Source material:
•••••

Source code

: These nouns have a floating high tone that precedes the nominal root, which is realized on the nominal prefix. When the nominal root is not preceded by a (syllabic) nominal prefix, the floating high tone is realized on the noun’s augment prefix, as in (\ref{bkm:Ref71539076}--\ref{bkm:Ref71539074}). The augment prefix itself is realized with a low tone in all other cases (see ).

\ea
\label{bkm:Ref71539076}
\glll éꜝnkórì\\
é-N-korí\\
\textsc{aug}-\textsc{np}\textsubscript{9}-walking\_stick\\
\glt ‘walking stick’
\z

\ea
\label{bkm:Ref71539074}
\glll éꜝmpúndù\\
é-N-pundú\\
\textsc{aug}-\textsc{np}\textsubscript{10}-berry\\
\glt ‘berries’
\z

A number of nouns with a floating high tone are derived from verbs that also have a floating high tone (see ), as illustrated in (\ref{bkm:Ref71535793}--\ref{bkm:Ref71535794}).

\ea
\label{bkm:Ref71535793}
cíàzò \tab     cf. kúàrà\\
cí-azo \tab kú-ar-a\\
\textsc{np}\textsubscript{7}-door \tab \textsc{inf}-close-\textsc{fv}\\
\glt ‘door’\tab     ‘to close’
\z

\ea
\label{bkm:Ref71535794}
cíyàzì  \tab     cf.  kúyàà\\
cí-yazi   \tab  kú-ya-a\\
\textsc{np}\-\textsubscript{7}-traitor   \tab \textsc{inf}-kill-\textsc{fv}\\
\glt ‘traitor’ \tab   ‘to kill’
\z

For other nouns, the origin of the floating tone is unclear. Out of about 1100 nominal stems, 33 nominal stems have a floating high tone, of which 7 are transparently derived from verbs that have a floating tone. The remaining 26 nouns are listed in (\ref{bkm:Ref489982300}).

•••••

Assignment: Emit the full listing verbatim.

Response for this exercise:
Source code

: These nouns have a floating high tone that precedes the nominal root, which is realized on the nominal prefix. When the nominal root is not preceded by a (syllabic) nominal prefix, the floating high tone is realized on the noun’s augment prefix, as in (\ref{bkm:Ref71539076}--\ref{bkm:Ref71539074}). The augment prefix itself is realized with a low tone in all other cases (see ).

\ea
\label{bkm:Ref71539076}
\glll éꜝnkórì\\
é-N-korí\\
\textsc{aug}-\textsc{np}\textsubscript{9}-walking\_stick\\
\glt ‘walking stick’
\z

\ea
\label{bkm:Ref71539074}
\glll éꜝmpúndù\\
é-N-pundú\\
\textsc{aug}-\textsc{np}\textsubscript{10}-berry\\
\glt ‘berries’
\z

A number of nouns with a floating high tone are derived from verbs that also have a floating high tone (see ), as illustrated in (\ref{bkm:Ref71535793}--\ref{bkm:Ref71535794}).

\ea
\label{bkm:Ref71535793}
cíàzò \tab     cf. kúàrà\\
cí-azo \tab kú-ar-a\\
\textsc{np}\textsubscript{7}-door \tab \textsc{inf}-close-\textsc{fv}\\
\glt ‘door’\tab     ‘to close’
\z

\ea
\label{bkm:Ref71535794}
cíyàzì  \tab     cf.  kúyàà\\
cí-yazi   \tab  kú-ya-a\\
\textsc{np}\-\textsubscript{7}-traitor   \tab \textsc{inf}-kill-\textsc{fv}\\
\glt ‘traitor’ \tab   ‘to kill’
\z

For other nouns, the origin of the floating tone is unclear. Out of about 1100 nominal stems, 33 nominal stems have a floating high tone, of which 7 are transparently derived from verbs that have a floating tone. The remaining 26 nouns are listed in (\ref{bkm:Ref489982300}).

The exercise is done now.